Google for "gambler's ruin problem"

 

[chiro]

say we have integers 0-10. We start with N and the probability that N grows by 1 is .69. The probability that N decreases by 1 is .31.
Thus obtaining N+1 after one time step is .69 and similar obtaining N-1 is .31.
Once N reaches 0 or 10 it is absorbed and can't move from there.
My question is what is the probability that N is eventually at 10 if we start at N=2? also what is the probability of absorption if we start at N=2?

Hey chuy52506.

You will need to setup a markov chain and calculate the steady-state distribution for the long-term probabilities for the probability of getting a 1 vs getting a 10. If there is a non-zero chance of always getting to N=10, then the long-term probability will always be 1 since N=10 is an absorbing state, and judging from your post, I think this is the case.

If you want to figure out for a finite number of transitions, then construct your transition matrix M, find M^n for n transitions and then multiply this matrix by your initial probability vector which will have a 1 entry in the second element (this is a column vector) and when you multiply M by this column vector you will get probabilities of being in each state from N=1 to N=10 as expressed by the column.

If you want to prove long-term absorption (when n->infinity) then you will need to use the definition of absorption in markovian systems.

 

[SW VandeCarr]

Hey chuy52506.

You will need to setup a markov chain and calculate the steady-state distribution for the long-term probabilities for the probability of getting a 1 vs getting a 10. If there is a non-zero chance of always getting to N=10, then the long-term probability will always be 1 since N=10 is an absorbing state, and judging from your post, I think this is the case.

If you want to figure out for a finite number of transitions, then construct your transition matrix M, find M^n for n transitions and then multiply this matrix by your initial probability vector which will have a 1 entry in the second element (this is a column vector) and when you multiply M by this column vector you will get probabilities of being in each state from N=1 to N=10 as expressed by the column.

If you want to prove long-term absorption (when n->infinity) then you will need to use the definition of absorption in markovian systems.

By the definition of the Markov property, the probability of a future state is dependent only on the present state. The probability of moving toward the upper absorbing state is always 0.69 and the toward the lower absorbing state is is always 0.31. I assume the process continues to termination (absorption) with p=1. Therefore the probability the process terminates at N=11 is 0.69 and at N=1; 0.31. If the process terminates at N=11 and the process starts at N=2, then the marker must visit N=10 with probability 0.69 .

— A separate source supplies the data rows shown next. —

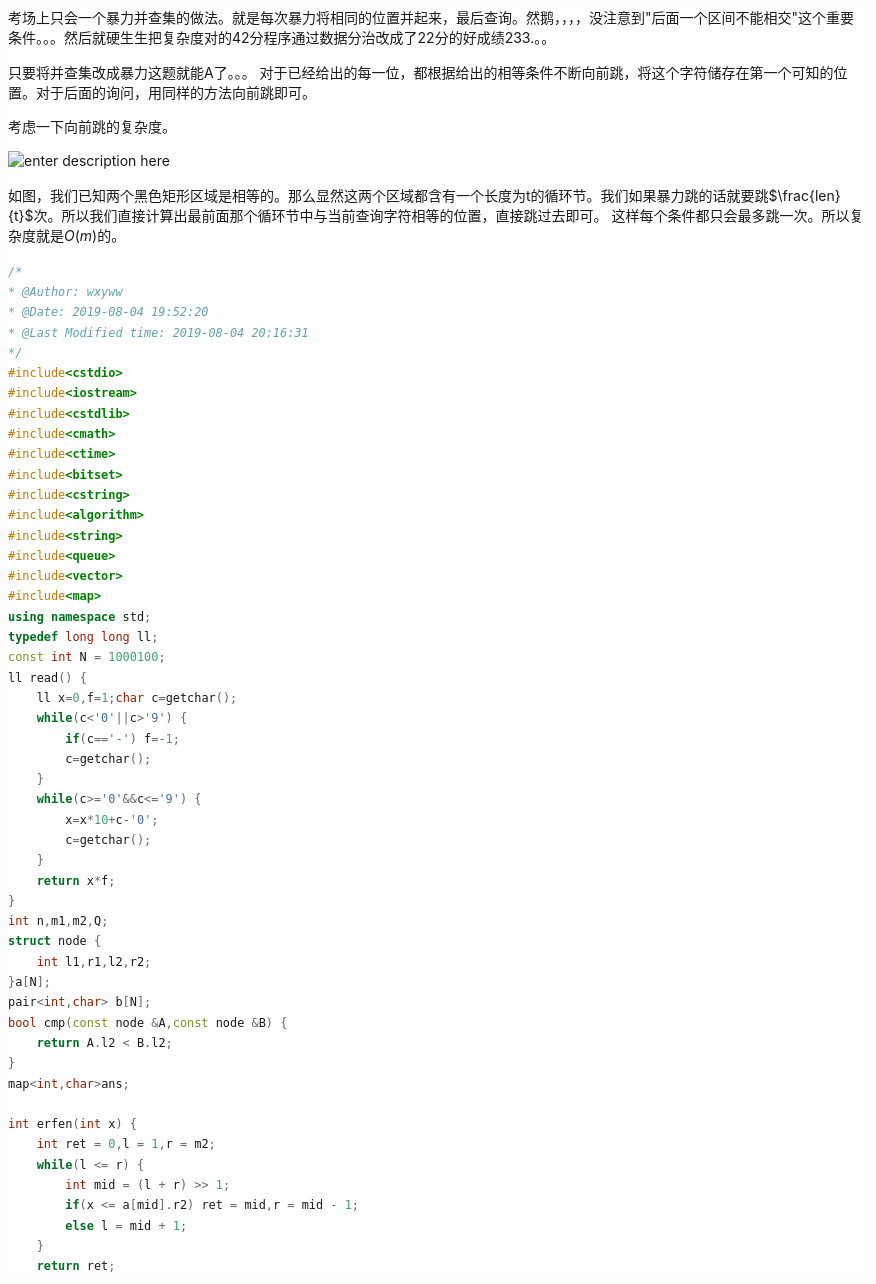 考场上只会一个暴力并查集的做法。就是每次暴力将相同的位置并起来，最后查询。然鹅，，，，没注意到"后面一个区间不能相交"这个重要条件。。。然后就硬生生把复杂度对的42分程序通过数据分治改成了22分的好成绩233.。。

只要将并查集改成暴力这题就能A了。。。
对于已经给出的每一位，都根据给出的相等条件不断向前跳，将这个字符储存在第一个可知的位置。对于后面的询问，用同样的方法向前跳即可。

考虑一下向前跳的复杂度。

![enter description here](https://gitee.com/wxyww/picture/raw/master/小书匠/1567045102026.png)

如图，我们已知两个黑色矩形区域是相等的。那么显然这两个区域都含有一个长度为t的循环节。我们如果暴力跳的话就要跳$\frac{len}{t}$次。所以我们直接计算出最前面那个循环节中与当前查询字符相等的位置，直接跳过去即可。
这样每个条件都只会最多跳一次。所以复杂度就是$O(m)$的。

```cpp
/*
* @Author: wxyww
* @Date: 2019-08-04 19:52:20
* @Last Modified time: 2019-08-04 20:16:31
*/
#include<cstdio>
#include<iostream>
#include<cstdlib>
#include<cmath>
#include<ctime>
#include<bitset>
#include<cstring>
#include<algorithm>
#include<string>
#include<queue>
#include<vector>
#include<map>
using namespace std;
typedef long long ll;
const int N = 1000100;
ll read() {
	ll x=0,f=1;char c=getchar();
	while(c<'0'||c>'9') {
		if(c=='-') f=-1;
		c=getchar();
	}
	while(c>='0'&&c<='9') {
		x=x*10+c-'0';
		c=getchar();
	}
	return x*f;
}
int n,m1,m2,Q;
struct node {
	int l1,r1,l2,r2;
}a[N];
pair<int,char> b[N];
bool cmp(const node &A,const node &B) {
	return A.l2 < B.l2;
}
map<int,char>ans;

int erfen(int x) {
	int ret = 0,l = 1,r = m2;
	while(l <= r) {
		int mid = (l + r) >> 1;
		if(x <= a[mid].r2) ret = mid,r = mid - 1;
		else l = mid + 1;
	}
	return ret;
```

(We are not talking about consecutive moves in one direction. If that were true, the probability of 9 consecutive moves from N=2 to N=11 would be 0.69^9 = 0.035.)

 

[chiro]

By the definition of the Markov property, the probability of a future state is dependent only on the present state. The probability of moving toward the upper absorbing state is always 0.69 and the toward the lower absorbing state is is always 0.31. I assume the process continues to termination (absorption) with p=1. Therefore the probability the process terminates at N=11 is 0.69 and at N=1; 0.31. If the process terminates at N=11 and the process starts at N=2, then the marker must visit N=10 with probability 0.69 .

(We are not talking about consecutive moves in one direction. If that were true, the probability of 9 consecutive moves from N=2 to N=11 would be 0.69^9 = 0.035.)

I actually missed the criteria that it gets stuck at 0 which screwed up my analysis.

So yeah this is going to be what micromass said: i.e. a two-absorption state system.